As papal envoys, the Polos tried to convert Kublai to Catholicism, but his heterodoxy was impregnable.* Yet Marco was delighted by Kublai’s jovial grandeur. While the older Polos traded, Kublai sent Marco on international missions, though he exaggerated his importance. The truth was extraordinary enough: no westerner ever got so close to Kublai. Polo claimed he was appointed a governor; more likely he operated as a tax collector, among many other exploits during his seventeen years serving Kublai. If the khagan was curious about the Polos’ stories and jewels, he was now most interested in the conquest of Song China. Marco claimed that his father and uncle advised on developing his cannon to breach the walls of Song cities. The Mongols had brought Chinese gunpowder weaponry to Europe, but no technology spreads so fast, nor is improvised faster, than the technology of killing. Europeans were already improving Chinese designs. It is likely that Kublai was manufacturing the first iron cannon,* and this was the first full gunpowder war.

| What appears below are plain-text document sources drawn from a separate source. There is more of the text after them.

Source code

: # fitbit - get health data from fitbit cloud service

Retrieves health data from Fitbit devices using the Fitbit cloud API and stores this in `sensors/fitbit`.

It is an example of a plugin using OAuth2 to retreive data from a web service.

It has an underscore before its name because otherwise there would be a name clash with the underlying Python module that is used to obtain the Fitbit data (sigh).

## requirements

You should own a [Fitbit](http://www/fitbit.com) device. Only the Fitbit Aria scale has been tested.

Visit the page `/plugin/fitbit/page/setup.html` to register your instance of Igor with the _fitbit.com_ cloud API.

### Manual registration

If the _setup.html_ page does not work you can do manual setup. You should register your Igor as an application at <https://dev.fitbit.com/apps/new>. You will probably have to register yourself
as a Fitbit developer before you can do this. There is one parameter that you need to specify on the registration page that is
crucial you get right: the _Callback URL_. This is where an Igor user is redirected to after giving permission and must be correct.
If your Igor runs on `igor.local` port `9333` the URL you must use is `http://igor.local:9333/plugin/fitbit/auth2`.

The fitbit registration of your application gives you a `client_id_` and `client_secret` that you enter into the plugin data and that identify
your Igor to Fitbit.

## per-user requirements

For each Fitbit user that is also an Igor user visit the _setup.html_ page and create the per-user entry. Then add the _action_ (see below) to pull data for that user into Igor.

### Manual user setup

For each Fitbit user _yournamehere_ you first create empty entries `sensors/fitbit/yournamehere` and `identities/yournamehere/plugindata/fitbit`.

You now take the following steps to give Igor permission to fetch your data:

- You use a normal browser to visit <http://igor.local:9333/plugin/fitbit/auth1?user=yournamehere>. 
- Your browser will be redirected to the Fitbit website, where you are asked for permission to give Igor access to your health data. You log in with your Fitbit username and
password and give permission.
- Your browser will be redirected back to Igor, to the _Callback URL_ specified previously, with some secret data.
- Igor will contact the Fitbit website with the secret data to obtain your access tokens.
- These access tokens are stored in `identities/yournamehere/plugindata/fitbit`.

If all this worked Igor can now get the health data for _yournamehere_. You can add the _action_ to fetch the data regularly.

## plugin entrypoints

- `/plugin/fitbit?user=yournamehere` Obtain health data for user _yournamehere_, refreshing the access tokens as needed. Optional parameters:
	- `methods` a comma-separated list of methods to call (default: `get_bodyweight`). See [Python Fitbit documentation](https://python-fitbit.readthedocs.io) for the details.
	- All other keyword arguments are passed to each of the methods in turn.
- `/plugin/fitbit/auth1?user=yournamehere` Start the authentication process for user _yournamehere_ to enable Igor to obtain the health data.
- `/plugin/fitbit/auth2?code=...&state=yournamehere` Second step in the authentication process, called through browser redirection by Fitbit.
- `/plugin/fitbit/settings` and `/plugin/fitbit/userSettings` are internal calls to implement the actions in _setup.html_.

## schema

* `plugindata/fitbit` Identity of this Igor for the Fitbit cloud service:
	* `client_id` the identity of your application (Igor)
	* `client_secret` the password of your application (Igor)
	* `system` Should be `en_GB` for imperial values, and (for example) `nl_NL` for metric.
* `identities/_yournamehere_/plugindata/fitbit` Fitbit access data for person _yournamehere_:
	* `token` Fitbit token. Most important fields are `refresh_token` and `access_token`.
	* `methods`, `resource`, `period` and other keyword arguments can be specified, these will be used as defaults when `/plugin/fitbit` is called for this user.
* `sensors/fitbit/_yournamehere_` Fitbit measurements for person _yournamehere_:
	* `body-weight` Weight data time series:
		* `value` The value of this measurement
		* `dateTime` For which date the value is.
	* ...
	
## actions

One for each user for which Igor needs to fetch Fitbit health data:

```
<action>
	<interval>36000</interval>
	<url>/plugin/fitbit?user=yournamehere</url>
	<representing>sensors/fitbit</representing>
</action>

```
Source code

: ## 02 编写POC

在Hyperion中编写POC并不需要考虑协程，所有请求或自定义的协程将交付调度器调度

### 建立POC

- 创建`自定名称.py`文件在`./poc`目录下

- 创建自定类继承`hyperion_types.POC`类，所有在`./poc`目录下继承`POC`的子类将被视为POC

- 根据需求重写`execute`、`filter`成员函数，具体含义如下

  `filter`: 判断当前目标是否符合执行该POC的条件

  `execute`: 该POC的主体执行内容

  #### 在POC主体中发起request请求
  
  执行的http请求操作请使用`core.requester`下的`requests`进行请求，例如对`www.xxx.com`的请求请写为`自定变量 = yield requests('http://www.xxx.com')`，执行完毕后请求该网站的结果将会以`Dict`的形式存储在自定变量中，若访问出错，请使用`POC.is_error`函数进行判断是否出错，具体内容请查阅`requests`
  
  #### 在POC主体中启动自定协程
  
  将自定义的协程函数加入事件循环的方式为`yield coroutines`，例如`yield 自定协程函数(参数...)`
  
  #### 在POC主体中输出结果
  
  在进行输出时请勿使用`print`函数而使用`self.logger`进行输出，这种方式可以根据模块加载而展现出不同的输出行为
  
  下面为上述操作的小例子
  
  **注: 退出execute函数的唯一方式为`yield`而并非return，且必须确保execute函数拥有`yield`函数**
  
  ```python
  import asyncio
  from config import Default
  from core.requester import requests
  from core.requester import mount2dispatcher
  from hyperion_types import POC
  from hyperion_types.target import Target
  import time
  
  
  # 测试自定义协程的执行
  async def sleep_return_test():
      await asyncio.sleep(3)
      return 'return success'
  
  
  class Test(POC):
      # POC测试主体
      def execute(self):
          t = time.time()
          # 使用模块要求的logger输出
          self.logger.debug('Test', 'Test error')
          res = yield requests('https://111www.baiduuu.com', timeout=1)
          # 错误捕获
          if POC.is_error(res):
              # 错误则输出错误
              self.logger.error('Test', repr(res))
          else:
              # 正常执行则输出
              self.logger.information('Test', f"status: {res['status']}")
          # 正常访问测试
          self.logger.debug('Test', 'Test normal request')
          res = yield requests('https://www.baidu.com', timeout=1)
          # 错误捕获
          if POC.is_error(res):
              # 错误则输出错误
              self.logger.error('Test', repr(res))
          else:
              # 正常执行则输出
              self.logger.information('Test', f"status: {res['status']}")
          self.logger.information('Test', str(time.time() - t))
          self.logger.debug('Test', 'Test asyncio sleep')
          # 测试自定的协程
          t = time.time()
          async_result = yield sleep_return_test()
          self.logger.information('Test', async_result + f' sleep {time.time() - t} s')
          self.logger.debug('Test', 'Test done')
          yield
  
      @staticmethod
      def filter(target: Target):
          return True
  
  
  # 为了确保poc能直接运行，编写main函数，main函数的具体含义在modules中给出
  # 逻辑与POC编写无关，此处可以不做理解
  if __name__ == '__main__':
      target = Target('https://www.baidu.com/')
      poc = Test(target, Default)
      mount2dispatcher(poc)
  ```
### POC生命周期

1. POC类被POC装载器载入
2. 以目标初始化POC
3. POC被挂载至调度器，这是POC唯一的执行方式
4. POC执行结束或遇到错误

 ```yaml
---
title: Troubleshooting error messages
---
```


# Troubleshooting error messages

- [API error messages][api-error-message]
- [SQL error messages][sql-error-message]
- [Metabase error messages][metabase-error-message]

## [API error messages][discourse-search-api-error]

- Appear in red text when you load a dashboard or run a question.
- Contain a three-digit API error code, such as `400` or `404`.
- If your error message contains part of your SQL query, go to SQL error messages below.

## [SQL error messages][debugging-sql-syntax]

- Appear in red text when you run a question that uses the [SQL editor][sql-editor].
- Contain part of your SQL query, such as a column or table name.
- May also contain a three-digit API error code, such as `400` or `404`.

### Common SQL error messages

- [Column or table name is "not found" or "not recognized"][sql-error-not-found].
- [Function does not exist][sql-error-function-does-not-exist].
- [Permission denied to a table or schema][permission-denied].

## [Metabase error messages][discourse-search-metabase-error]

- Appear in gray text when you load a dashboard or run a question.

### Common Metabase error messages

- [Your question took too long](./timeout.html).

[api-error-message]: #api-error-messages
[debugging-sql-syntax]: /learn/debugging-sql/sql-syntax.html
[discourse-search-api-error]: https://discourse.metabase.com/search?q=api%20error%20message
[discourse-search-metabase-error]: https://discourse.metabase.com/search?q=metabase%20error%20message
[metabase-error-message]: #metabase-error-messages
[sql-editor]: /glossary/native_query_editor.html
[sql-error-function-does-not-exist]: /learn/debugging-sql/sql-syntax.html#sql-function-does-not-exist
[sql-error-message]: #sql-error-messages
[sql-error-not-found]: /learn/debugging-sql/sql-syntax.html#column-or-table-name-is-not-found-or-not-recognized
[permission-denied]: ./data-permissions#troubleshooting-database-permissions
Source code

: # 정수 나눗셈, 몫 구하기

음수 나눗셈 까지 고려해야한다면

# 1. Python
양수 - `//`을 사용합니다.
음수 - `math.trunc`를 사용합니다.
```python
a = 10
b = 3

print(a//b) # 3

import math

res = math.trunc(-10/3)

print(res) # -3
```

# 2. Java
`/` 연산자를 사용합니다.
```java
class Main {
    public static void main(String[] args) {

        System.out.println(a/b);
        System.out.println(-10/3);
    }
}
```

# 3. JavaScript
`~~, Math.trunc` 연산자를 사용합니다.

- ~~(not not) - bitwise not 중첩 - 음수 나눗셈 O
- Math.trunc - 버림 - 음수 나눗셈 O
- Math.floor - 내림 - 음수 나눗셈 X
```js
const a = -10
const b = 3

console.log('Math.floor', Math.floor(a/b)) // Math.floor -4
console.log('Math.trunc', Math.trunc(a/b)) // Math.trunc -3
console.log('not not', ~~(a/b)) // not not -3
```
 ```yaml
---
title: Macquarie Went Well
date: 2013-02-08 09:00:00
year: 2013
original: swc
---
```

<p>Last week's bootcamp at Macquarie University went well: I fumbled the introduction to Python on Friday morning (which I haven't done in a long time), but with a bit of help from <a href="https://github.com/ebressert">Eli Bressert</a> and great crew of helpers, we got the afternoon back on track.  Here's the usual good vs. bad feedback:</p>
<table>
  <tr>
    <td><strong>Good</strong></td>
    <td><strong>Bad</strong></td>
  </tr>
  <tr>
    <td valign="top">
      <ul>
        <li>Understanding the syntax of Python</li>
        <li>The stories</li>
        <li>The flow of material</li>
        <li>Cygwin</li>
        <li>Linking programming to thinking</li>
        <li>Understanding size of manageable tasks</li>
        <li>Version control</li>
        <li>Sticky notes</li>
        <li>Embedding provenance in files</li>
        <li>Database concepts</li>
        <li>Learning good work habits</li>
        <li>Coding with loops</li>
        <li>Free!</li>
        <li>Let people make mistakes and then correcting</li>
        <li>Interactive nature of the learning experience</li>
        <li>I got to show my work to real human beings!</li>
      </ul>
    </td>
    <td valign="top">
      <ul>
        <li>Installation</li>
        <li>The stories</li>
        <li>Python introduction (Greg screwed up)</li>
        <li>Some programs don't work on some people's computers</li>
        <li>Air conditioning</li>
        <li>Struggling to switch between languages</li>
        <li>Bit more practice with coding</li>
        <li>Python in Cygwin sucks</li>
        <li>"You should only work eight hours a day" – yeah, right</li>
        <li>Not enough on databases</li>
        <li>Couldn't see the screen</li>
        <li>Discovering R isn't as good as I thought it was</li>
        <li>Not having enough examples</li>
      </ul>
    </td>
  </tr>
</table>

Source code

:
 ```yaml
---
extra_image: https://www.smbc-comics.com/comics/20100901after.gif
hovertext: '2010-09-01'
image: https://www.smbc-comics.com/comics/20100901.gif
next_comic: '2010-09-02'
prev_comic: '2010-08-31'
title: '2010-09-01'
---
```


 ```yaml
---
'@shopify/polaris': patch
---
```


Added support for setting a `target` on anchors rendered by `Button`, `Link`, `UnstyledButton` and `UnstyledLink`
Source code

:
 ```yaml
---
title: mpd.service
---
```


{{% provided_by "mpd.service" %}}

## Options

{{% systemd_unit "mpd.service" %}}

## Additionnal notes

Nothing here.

Kublai sent his generals Bayan (nicknamed Hundred Eyes) and Achu (grandson of Subotai) with huge Chinese and Mongol armies to take the great cities of the Song heartland. After Achu had failed to advance, Kublai asked his cousins in Iraq to send him Arab engineers to build trebuchets, copied from Frankish designs, that he combined with Chinese thundercrash bombs; the Song fired back. The fighting was slow and ferocious, on land, in sieges and by river. In 1275, Hundred Eyes slaughtered all the 250,000 inhabitants of Changzhou; the next year the entire population of Changsha committed suicide; finally, after fifty years of war, the capital Linan (Hangzhou) surrendered. It was the first time a nomadic invader had conquered all China and the first time, since the downfall of the Tang, that all of China was united under one ruler. Now Kublai, khagan of all the Golden realms,* and founder of the Yuan dynasty of China, ruled the greatest empire in span and population, the largest that would ever exist. Seeing himself as Universal Emperor, it was just a matter of conquering the last independent powers of Asia.
KUBLAI’S INVASION OF JAPAN
‘We think all countries belong to our family,’ Kublai told the Japanese regent menacingly. ‘No one would want to resort to war.’ Tibet* and Korea had been subjugated, leading Kublai to reach fifty miles across the sea to Japan, still ruled from Kyoto by nominal emperors directed by hereditary regents. The regent rejected his demand for submission.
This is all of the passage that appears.